Chapter 7 draws together previous material on state funding for youth and community activities for racial/ethnic groups, and shows how it undermined the self-reliance, solidarity and discipline of the earlier movements. The concluding chapters show how the principles developed in AYMs were carried forward by activists into new organisations that maintained independence from the growing ‘ethnic minority industry’. The black political identity developed through the AYMs was increasingly fractured by state support for separate religious and cultural projects. Muslims have been progressively demonised since the publication of The Satanic Verses by Salman Rushdie in 1989. The official reports into the 2001 riots in Bradford, Burnley and Oldham failed to recognise the evidence of structural racism that young people experienced. Instead, they created the discourse of ‘community cohesion’, which locates the roots of the disorder in the failure of Muslims to integrate into the ‘British’ way of life.

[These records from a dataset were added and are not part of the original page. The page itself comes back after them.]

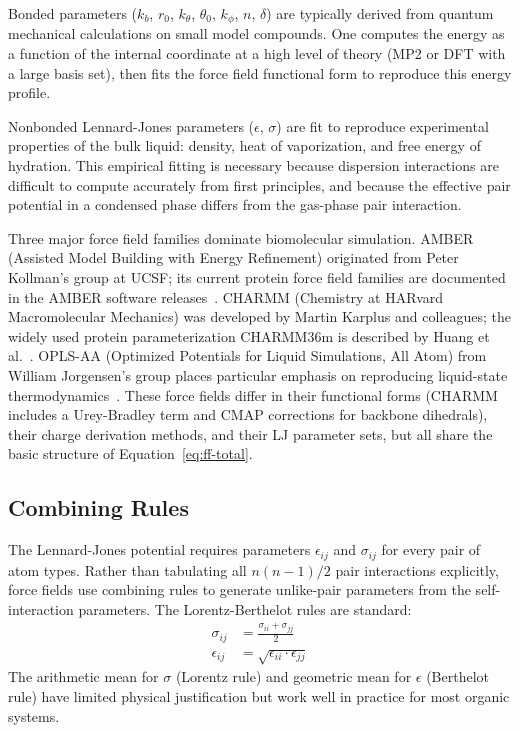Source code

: Bonded parameters ($k_b$, $r_0$, $k_\theta$, $\theta_0$, $k_\phi$, $n$, $\delta$) are typically derived from quantum mechanical calculations on small model compounds. One computes the energy as a function of the internal coordinate at a high level of theory (MP2 or DFT with a large basis set), then fits the force field functional form to reproduce this energy profile.

Nonbonded Lennard-Jones parameters ($\epsilon$, $\sigma$) are fit to reproduce experimental properties of the bulk liquid: density, heat of vaporization, and free energy of hydration. This empirical fitting is necessary because dispersion interactions are difficult to compute accurately from first principles, and because the effective pair potential in a condensed phase differs from the gas-phase pair interaction.

Three major force field families dominate biomolecular simulation. AMBER (Assisted Model Building with Energy Refinement) originated from Peter Kollman's group at UCSF; its current protein force field families are documented in the AMBER software releases~\cite{case2023}. CHARMM (Chemistry at HARvard Macromolecular Mechanics) was developed by Martin Karplus and colleagues; the widely used protein parameterization CHARMM36m is described by Huang et al.~\cite{huang2017charmm}. OPLS-AA (Optimized Potentials for Liquid Simulations, All Atom) from William Jorgensen's group places particular emphasis on reproducing liquid-state thermodynamics~\cite{jorgensen1996oplssaa}. These force fields differ in their functional forms (CHARMM includes a Urey-Bradley term and CMAP corrections for backbone dihedrals), their charge derivation methods, and their LJ parameter sets, but all share the basic structure of Equation~\ref{eq:ff-total}.

\subsection{Combining Rules}
\label{sec:combining-rules}

The Lennard-Jones potential requires parameters $\epsilon_{ij}$ and $\sigma_{ij}$ for every pair of atom types. Rather than tabulating all $n(n-1)/2$ pair interactions explicitly, force fields use combining rules to generate unlike-pair parameters from the self-interaction parameters. The Lorentz-Berthelot rules are standard:
\begin{align}
\label{eq:combining-sigma}
\sigma_{ij} &= \frac{\sigma_{ii} + \sigma_{jj}}{2} \\[4pt]
\label{eq:combining-epsilon}
\epsilon_{ij} &= \sqrt{\epsilon_{ii} \cdot \epsilon_{jj}}
\end{align}
The arithmetic mean for $\sigma$ (Lorentz rule) and geometric mean for $\epsilon$ (Berthelot rule) have limited physical justification but work well in practice for most organic systems.

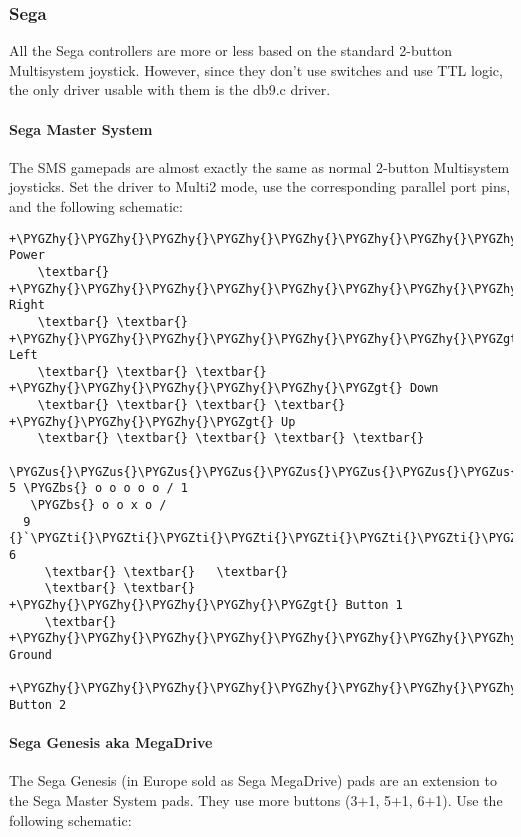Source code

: \documentclass[a4paper,8pt,english]{sphinxmanual}
\def\PYGZbs{\char`\\}
\def\PYGZus{\char`\_}
\def\PYGZgt{\char`\>}
\def\PYGZhy{\char`\-}
\def\PYGZsq{\char`\'}
\def\PYGZti{\char`\~}
\renewcommand\PYGZsq{\textquotesingle}
\begin{document}
\subsubsection{Sega}
\label{input/devices/joystick-parport:sega}
All the Sega controllers are more or less based on the standard 2-button
Multisystem joystick. However, since they don't use switches and use TTL
logic, the only driver usable with them is the db9.c driver.


\paragraph{Sega Master System}
\label{input/devices/joystick-parport:sega-master-system}
The SMS gamepads are almost exactly the same as normal 2-button
Multisystem joysticks. Set the driver to Multi2 mode, use the corresponding
parallel port pins, and the following schematic:

\begin{Verbatim}[commandchars=\\\{\}]
    +\PYGZhy{}\PYGZhy{}\PYGZhy{}\PYGZhy{}\PYGZhy{}\PYGZhy{}\PYGZhy{}\PYGZhy{}\PYGZhy{}\PYGZhy{}\PYGZhy{}\PYGZgt{} Power
    \textbar{} +\PYGZhy{}\PYGZhy{}\PYGZhy{}\PYGZhy{}\PYGZhy{}\PYGZhy{}\PYGZhy{}\PYGZhy{}\PYGZhy{}\PYGZgt{} Right
    \textbar{} \textbar{} +\PYGZhy{}\PYGZhy{}\PYGZhy{}\PYGZhy{}\PYGZhy{}\PYGZhy{}\PYGZhy{}\PYGZgt{} Left
    \textbar{} \textbar{} \textbar{} +\PYGZhy{}\PYGZhy{}\PYGZhy{}\PYGZhy{}\PYGZhy{}\PYGZgt{} Down
    \textbar{} \textbar{} \textbar{} \textbar{} +\PYGZhy{}\PYGZhy{}\PYGZhy{}\PYGZgt{} Up
    \textbar{} \textbar{} \textbar{} \textbar{} \textbar{}
  \PYGZus{}\PYGZus{}\PYGZus{}\PYGZus{}\PYGZus{}\PYGZus{}\PYGZus{}\PYGZus{}\PYGZus{}\PYGZus{}\PYGZus{}\PYGZus{}\PYGZus{}
5 \PYGZbs{} o o o o o / 1
   \PYGZbs{} o o x o /
  9 {}`\PYGZti{}\PYGZti{}\PYGZti{}\PYGZti{}\PYGZti{}\PYGZti{}\PYGZti{}\PYGZsq{} 6
     \textbar{} \textbar{}   \textbar{}
     \textbar{} \textbar{}   +\PYGZhy{}\PYGZhy{}\PYGZhy{}\PYGZhy{}\PYGZgt{} Button 1
     \textbar{} +\PYGZhy{}\PYGZhy{}\PYGZhy{}\PYGZhy{}\PYGZhy{}\PYGZhy{}\PYGZhy{}\PYGZhy{}\PYGZgt{} Ground
     +\PYGZhy{}\PYGZhy{}\PYGZhy{}\PYGZhy{}\PYGZhy{}\PYGZhy{}\PYGZhy{}\PYGZhy{}\PYGZhy{}\PYGZhy{}\PYGZgt{} Button 2
\end{Verbatim}


\paragraph{Sega Genesis aka MegaDrive}
\label{input/devices/joystick-parport:sega-genesis-aka-megadrive}
The Sega Genesis (in Europe sold as Sega MegaDrive) pads are an extension
to the Sega Master System pads. They use more buttons (3+1, 5+1, 6+1).  Use
the following schematic:
\end{document}
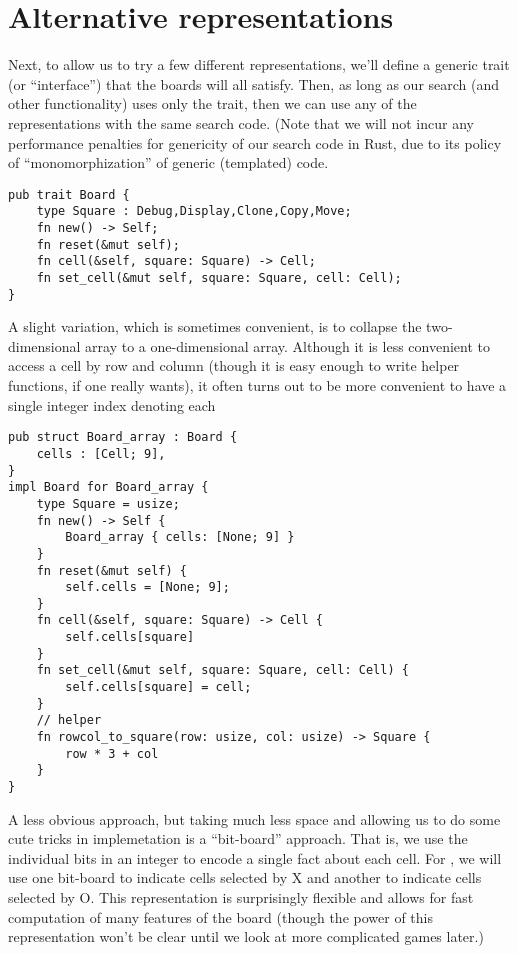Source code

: \documentclass[10pt,dvipdfmx]{report}
\newcommand{\g}[1]{{\sc{#1}}\index{{\sc{#1}}}}
\begin{document}
\section{Alternative representations}

Next, to allow us to try a few different representations, we'll define a generic
trait (or ``interface'') that the boards will all satisfy.  Then, as long as our
search (and other functionality) uses only the trait, then we can use any of the
representations with the same search code.  (Note that we will not incur any
performance penalties for genericity of our search code in Rust, due to its policy
of ``monomorphization'' of generic (templated) code.

{\scriptsize
\begin{verbatim}
pub trait Board {
    type Square : Debug,Display,Clone,Copy,Move;
    fn new() -> Self;
    fn reset(&mut self);
    fn cell(&self, square: Square) -> Cell;
    fn set_cell(&mut self, square: Square, cell: Cell);
}
\end{verbatim}
}


A slight variation, which is sometimes convenient, is to collapse the two-dimensional array
to a one-dimensional array.  Although it is less convenient to access a cell by row and column
(though it is easy enough to write helper functions, if one really wants), it often turns out to
be more convenient to have a single integer index denoting each 
{\scriptsize
\begin{verbatim}
pub struct Board_array : Board {
    cells : [Cell; 9],
}
impl Board for Board_array {
    type Square = usize;
    fn new() -> Self {
        Board_array { cells: [None; 9] }
    }
    fn reset(&mut self) {
        self.cells = [None; 9];
    }
    fn cell(&self, square: Square) -> Cell {
        self.cells[square]
    }
    fn set_cell(&mut self, square: Square, cell: Cell) {
        self.cells[square] = cell;
    }
    // helper
    fn rowcol_to_square(row: usize, col: usize) -> Square {
        row * 3 + col
    }
}
\end{verbatim}
}

A less obvious approach, but taking much less space and allowing us to do some cute tricks
in implemetation is a ``bit-board'' approach.  That is, we use the individual bits in an integer
to encode a single fact about each cell.  For \g{tic-tac-toe}, we will use one bit-board to
indicate cells selected by X and another to indicate cells selected by O.
This representation is surprisingly flexible and allows for fast computation of many
features of the board (though the power of this representation won't be clear until
we look at more complicated games later.)
\end{document}
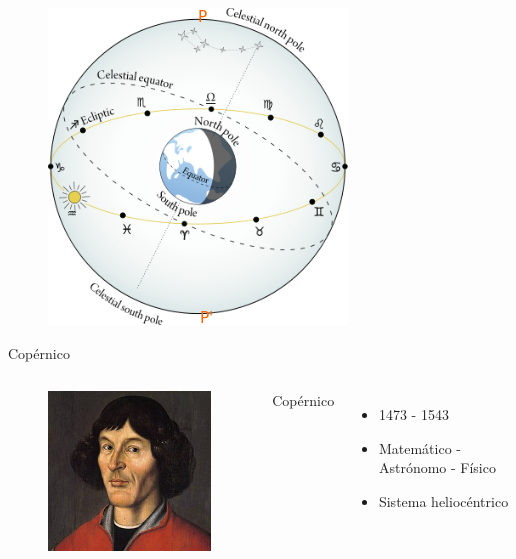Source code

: \documentclass{beamer}
\begin{document}

\begin{frame}
\begin{figure}
 \centering
 \includegraphics[scale=0.6]{Imagenes/Geocentrico}
 \end{figure}
\end{frame}


\begin{frame}{Copérnico}
\begin{columns}
\begin{figure}
 \centering
 \includegraphics[scale=0.6]{Imagenes/Copernico}
 \end{figure}
 \begin{center}
 \small
 Copérnico 
 \end{center}
\begin{itemize}
\item 1473 - 1543 
\item Matemático - Astrónomo - Físico 
\item Sistema heliocéntrico 
\end{itemize}
\end{columns}
\end{frame}
\end{document}
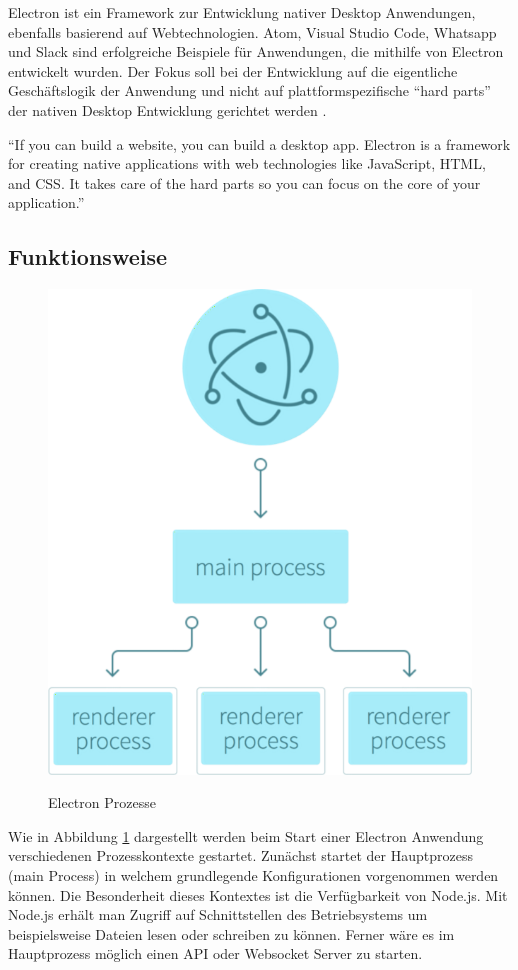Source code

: Electron ist ein Framework zur Entwicklung nativer Desktop Anwendungen, ebenfalls basierend auf Webtechnologien.
Atom, Visual Studio Code, Whatsapp und Slack sind erfolgreiche Beispiele für Anwendungen, die mithilfe von Electron
entwickelt wurden.
Der Fokus soll bei der Entwicklung auf die eigentliche Geschäftslogik der Anwendung und nicht auf plattformspezifische
``hard parts'' der nativen Desktop Entwicklung gerichtet werden \cite{Elect57:online}.

\vspace{0.3cm}
``If you can build a website, you can build a desktop app. Electron is a framework for creating native applications
with web technologies like JavaScript, HTML, and CSS. It takes care of the hard parts so you can focus on the core of
your application.''
\cite{Elect57:online}

\subsection{Funktionsweise}
\label{sec:functionsweise}

\begin{figure}[htb]
 \centering
 \includegraphics[width=0.6\linewidth]{kapitel3/electron-context.png}
 \caption{Electron Prozesse}\cite{Build58:online}
\label{fig:electronprozess}
\end{figure}

Wie in Abbildung \ref{fig:electronprozess} dargestellt werden beim Start einer
Electron Anwendung verschiedenen Prozesskontexte gestartet.
Zunächst startet der Hauptprozess (main Process) in welchem grundlegende Konfigurationen vorgenommen werden können.
Die Besonderheit dieses Kontextes ist die Verfügbarkeit von Node.js.
Mit Node.js erhält man Zugriff auf Schnittstellen des Betriebsystems um beispielsweise Dateien lesen oder schreiben zu können.
Ferner wäre es im Hauptprozess möglich einen API oder Websocket Server zu starten.

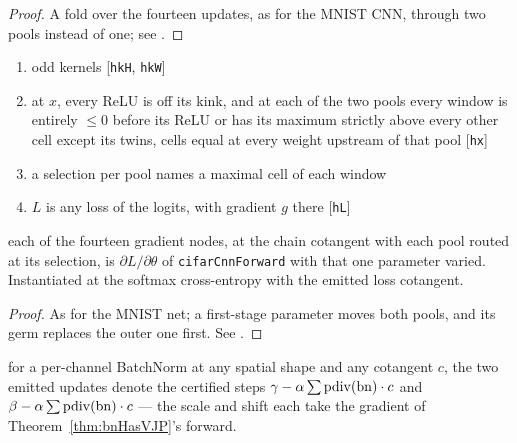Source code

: \begin{proof}
\leanok
A fold over the fourteen updates, as for the MNIST CNN, through two pools
instead of one; see
.
\end{proof}

\begin{theorem}
  \label{thm:cifar_loss_grad}
  \leanok
  \Assume{}
  \begin{enumerate}
    \item odd kernels \hfill[\texttt{hkH}, \texttt{hkW}]
    \item at \(x\), every ReLU is off its kink, and at each of the two pools
          every window is entirely \(\le 0\) before its ReLU or has its
          maximum strictly above every other cell except its twins, cells
          equal at every weight upstream of that pool \hfill[\texttt{hx}]
    \item a selection per pool names a maximal cell of each window
    \item \(L\) is any loss of the logits, with gradient \(g\) there
          \hfill[\texttt{hL}]
  \end{enumerate}
  \Prove{} each of the fourteen gradient nodes, at the chain cotangent with
  each pool routed at its selection, is \(\partial L/\partial\theta\) of
  \texttt{cifarCnnForward} with that one parameter varied. Instantiated at
  the softmax cross-entropy with the emitted loss cotangent.
\end{theorem}

\begin{proof}
\leanok
As for the MNIST net; a first-stage parameter moves both pools, and its germ
replaces the outer one first. See
.
\end{proof}

\begin{theorem}
  \label{thm:cifar_bn_fold}
  \leanok
  \Prove{} for a per-channel BatchNorm at any spatial shape and any
  cotangent \(c\), the two emitted updates denote the certified steps
  \(\gamma - \alpha \sum \pdiv(\mathrm{bn})\cdot c\) and
  \(\beta - \alpha \sum \pdiv(\mathrm{bn})\cdot c\) --- the scale and shift each
  take the gradient of Theorem~\ref{thm:bnHasVJP}'s forward.
\end{theorem}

Black Star provides valuable insights into the activism that emerged in response to experiences of structural racism in Britain in the 1970s and 1980s. It charts the emergence of a black political identity amongst young Asians growing up in Britain, and the activities they took against racist immigration control, policing, education and employment practices. It shows how youth movements developed out of local community experiences, engaged in different types of local action and engaged in broader national and international movements. It recognises the failure to engage young women in many of the movements. The divisive nature of state funding for ethnic minority communities is exposed. A reliance on state funding has increasingly led organisations to adapt to the current political agenda. Resistance to state racism has been dissipated into projects seeking to integrate ‘disconnected’ communities and preventing violent terrorism.
The lessons from the emergence of the AYMs still have relevance today. The attacks on working-class communities by austerity policies, restrictions on collective workers’ rights, the demonisation of Muslims as part of the War on Terror, and hostility to immigration and consequently those who do not appear British, increasingly create a climate of conditional citizenship. To be a scrounger, criminal or a migrant provides grounds for exclusion. Experiences of racism and exclusion led young Asians in towns and cities across Britain to organise and articulate their demands for equal citizenship through the AYMs. An effective challenge to current orthodoxies will need to build local movements for action against social injustice, and provide the basis for the development of the collective solidarities that have been undermined by neoliberal policies.